As long as the server is able to reach the data source, then the server and workbook are able to report that the refresh attempt was successful. Attempt - this is the key word, so even if no data had been transferred, or even if the table had been truncated before hand, Tableau Server is still correct in marking the refresh as successful.

Reports and dashboards require data in order to function, but also require the latest data in order to be useful. A dashboard that does not contain the latest available data is about as useful as a waterproof teabag. So a scheduler that is not capable of profiling the data source ahead of a refresh, is also not very useful as it could end-up just refreshing the same data yet reporting that the latest data has been loaded, or worse, in the event that the source table has been truncated, Tableau will actually import No data.

Import no data is not the same as no import or importing nothing, if the data source is empty as it has been truncated or rebuilt following corruption, then this is what Tableau shall import: scrubbing the existing data in the extract.
In essence, the extract will still exist, but shall be empty!

One potential method of avoiding such a problem would be to use an incremental refresh, though this requires a field to be targeted such as a date or row number; but what happens if you have a less-than-straightforward setup? Maybe this is a rolling year-and-a-day dashboard: as data is reprocessed, you can perform a daily refresh just to bring through the latest data, but, on the first of each month, the whole data-set needs to be dropped and the entire last 12 months needs to be brought in.
Tools like Alteryx and Tableau Prep can perform similar tasks like this, though they too are still limited to only bringing through data when it is ready: there is no failsafe if the data simply isn't ready yet as its still in transit; the only alternative in this situation is "wait until tomorrow" - not great for mission-critical data.
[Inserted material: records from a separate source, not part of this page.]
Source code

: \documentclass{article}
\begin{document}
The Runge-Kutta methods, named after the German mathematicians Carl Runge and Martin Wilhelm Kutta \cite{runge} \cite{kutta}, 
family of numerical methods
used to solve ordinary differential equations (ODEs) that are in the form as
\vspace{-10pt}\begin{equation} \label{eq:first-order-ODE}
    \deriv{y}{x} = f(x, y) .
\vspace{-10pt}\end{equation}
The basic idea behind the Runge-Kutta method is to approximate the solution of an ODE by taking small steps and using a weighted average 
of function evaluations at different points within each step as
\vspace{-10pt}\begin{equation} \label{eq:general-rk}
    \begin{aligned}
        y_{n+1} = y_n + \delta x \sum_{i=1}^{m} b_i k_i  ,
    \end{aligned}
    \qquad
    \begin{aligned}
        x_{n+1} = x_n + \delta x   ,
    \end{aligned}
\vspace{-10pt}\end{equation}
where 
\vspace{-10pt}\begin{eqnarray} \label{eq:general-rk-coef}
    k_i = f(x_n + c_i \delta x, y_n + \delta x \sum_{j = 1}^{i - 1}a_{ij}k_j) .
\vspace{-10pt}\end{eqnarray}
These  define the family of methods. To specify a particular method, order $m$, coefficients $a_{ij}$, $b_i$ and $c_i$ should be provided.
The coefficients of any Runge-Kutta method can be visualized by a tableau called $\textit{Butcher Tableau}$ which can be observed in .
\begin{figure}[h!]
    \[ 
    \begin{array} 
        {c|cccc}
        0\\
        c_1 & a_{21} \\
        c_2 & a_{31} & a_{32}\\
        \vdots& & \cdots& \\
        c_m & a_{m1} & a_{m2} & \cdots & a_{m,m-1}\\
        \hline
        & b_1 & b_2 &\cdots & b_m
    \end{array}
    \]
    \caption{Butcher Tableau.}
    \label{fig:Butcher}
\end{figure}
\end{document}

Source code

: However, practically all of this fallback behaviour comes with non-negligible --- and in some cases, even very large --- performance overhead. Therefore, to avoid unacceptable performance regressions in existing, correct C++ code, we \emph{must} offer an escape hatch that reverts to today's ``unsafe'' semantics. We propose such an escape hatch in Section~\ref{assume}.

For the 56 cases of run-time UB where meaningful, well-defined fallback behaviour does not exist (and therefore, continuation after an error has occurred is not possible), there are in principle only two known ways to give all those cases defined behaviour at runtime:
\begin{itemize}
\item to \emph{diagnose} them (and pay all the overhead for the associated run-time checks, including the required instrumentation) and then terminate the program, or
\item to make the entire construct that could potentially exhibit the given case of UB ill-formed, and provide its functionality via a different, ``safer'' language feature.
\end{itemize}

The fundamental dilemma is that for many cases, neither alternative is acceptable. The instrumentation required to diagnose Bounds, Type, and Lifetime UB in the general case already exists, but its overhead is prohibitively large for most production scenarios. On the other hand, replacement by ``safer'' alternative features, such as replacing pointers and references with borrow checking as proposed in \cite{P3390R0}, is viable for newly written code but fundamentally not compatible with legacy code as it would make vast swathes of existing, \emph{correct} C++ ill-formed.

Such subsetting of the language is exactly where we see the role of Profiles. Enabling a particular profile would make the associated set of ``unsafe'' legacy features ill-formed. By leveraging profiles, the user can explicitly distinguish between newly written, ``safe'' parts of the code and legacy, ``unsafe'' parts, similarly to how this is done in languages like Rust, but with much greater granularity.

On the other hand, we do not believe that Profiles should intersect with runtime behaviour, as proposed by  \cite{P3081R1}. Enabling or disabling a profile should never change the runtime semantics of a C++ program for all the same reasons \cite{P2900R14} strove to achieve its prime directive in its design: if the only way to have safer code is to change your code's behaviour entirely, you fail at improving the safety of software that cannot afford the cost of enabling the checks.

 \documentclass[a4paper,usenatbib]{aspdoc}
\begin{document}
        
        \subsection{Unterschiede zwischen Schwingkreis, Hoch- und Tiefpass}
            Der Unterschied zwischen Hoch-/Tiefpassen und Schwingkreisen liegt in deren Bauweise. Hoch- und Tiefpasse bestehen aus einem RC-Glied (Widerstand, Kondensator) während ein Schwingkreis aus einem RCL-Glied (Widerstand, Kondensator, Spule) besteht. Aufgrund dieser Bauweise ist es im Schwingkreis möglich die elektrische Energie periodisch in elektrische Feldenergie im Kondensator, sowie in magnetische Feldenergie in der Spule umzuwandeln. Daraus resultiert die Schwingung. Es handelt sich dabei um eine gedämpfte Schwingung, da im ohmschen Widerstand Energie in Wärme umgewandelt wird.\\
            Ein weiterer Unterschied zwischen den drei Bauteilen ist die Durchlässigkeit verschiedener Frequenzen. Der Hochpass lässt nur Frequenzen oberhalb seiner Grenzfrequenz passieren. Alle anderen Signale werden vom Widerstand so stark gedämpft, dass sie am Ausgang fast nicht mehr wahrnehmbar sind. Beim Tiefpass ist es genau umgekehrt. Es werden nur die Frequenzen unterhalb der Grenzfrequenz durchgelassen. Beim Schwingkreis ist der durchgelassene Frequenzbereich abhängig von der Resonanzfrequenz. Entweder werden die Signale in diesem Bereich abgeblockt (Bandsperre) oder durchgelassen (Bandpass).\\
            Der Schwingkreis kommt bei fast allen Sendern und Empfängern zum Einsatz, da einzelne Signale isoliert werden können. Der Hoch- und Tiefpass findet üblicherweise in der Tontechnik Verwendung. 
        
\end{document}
This is exactly the problem encountered by Madhu Latha Doddala in their real-world Tableau Forum post: schedule a incremental refresh daily and full refresh once a month to the same data extract (tableau.com) perfect timing for this article, so I used this article to help him tackle his more complex requirements; with a couple of added extras of my own:

So including the refresh as part of the etl build is the safest method to ensuring that the data is refreshed just-in-time. What's more is, that by building the refresh process directly into the etl mechanism, we can go beyond the basics of the Tableau Server refresh and even the notifications.

This full build will demonstrate:

using SQL Server Integration Services to control a data transformation refresh
logging refresh stages and using them for further control mechanisms
initiating the workbook refresh
exporting a post-refresh image and emailing it to a distribution-list

All in a complete package that can be easily deployed and later modified.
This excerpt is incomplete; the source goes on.